======== DATA
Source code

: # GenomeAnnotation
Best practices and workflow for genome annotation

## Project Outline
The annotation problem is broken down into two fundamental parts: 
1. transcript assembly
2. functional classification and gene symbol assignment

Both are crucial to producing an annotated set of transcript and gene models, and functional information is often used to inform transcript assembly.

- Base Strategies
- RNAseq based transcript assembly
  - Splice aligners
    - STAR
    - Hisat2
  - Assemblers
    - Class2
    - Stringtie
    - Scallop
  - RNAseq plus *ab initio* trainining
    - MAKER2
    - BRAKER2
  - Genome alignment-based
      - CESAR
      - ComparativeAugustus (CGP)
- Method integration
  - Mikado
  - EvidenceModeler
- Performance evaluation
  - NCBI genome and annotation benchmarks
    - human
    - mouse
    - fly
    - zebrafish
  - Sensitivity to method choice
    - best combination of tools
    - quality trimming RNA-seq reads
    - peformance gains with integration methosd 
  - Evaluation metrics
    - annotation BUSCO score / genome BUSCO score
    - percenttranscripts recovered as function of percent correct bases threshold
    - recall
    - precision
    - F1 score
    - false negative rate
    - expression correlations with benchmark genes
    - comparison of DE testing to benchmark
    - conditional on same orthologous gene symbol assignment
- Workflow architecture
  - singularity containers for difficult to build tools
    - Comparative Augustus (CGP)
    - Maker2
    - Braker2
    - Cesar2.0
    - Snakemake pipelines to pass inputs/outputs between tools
================
======== DATA
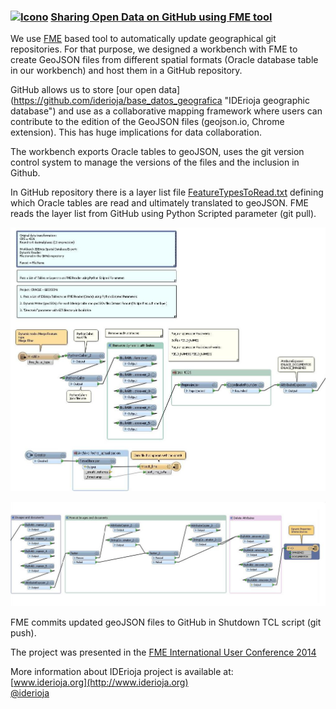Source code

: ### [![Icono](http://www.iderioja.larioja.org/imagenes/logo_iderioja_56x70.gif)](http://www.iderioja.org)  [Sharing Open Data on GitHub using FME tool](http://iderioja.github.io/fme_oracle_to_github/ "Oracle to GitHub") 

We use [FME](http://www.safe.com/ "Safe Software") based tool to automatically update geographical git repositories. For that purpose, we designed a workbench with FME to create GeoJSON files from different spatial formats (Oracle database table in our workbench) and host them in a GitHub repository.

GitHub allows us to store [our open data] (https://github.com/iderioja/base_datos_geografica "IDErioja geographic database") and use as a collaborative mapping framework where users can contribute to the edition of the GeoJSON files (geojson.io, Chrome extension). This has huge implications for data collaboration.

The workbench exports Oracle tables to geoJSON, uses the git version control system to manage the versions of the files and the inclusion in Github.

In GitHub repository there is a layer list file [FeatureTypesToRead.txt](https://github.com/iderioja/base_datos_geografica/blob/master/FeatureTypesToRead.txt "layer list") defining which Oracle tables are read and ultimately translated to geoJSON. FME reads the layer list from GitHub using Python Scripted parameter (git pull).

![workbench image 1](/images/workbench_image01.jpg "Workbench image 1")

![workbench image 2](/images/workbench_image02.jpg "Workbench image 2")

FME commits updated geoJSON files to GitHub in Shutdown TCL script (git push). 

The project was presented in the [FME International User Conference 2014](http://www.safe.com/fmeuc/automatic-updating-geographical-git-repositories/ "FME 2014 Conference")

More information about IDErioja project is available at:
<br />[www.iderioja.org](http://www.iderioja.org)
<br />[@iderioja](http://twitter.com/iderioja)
================
▶ [WHAT THE TASK REQUIRES]: In the entries above, the lines between the one holding "The annotation problem" and the one holding "- Snakemake pipelines", inclusive, are to be printed exactly as written, and those alone.

▶ [ANSWER FOR THE TASK]:
The annotation problem is broken down into two fundamental parts: 
1. transcript assembly
2. functional classification and gene symbol assignment

Both are crucial to producing an annotated set of transcript and gene models, and functional information is often used to inform transcript assembly.

- Base Strategies
- RNAseq based transcript assembly
  - Splice aligners
    - STAR
    - Hisat2
  - Assemblers
    - Class2
    - Stringtie
    - Scallop
  - RNAseq plus *ab initio* trainining
    - MAKER2
    - BRAKER2
  - Genome alignment-based
      - CESAR
      - ComparativeAugustus (CGP)
- Method integration
  - Mikado
  - EvidenceModeler
- Performance evaluation
  - NCBI genome and annotation benchmarks
    - human
    - mouse
    - fly
    - zebrafish
  - Sensitivity to method choice
    - best combination of tools
    - quality trimming RNA-seq reads
    - peformance gains with integration methosd 
  - Evaluation metrics
    - annotation BUSCO score / genome BUSCO score
    - percenttranscripts recovered as function of percent correct bases threshold
    - recall
    - precision
    - F1 score
    - false negative rate
    - expression correlations with benchmark genes
    - comparison of DE testing to benchmark
    - conditional on same orthologous gene symbol assignment
- Workflow architecture
  - singularity containers for difficult to build tools
    - Comparative Augustus (CGP)
    - Maker2
    - Braker2
    - Cesar2.0
    - Snakemake pipelines to pass inputs/outputs between tools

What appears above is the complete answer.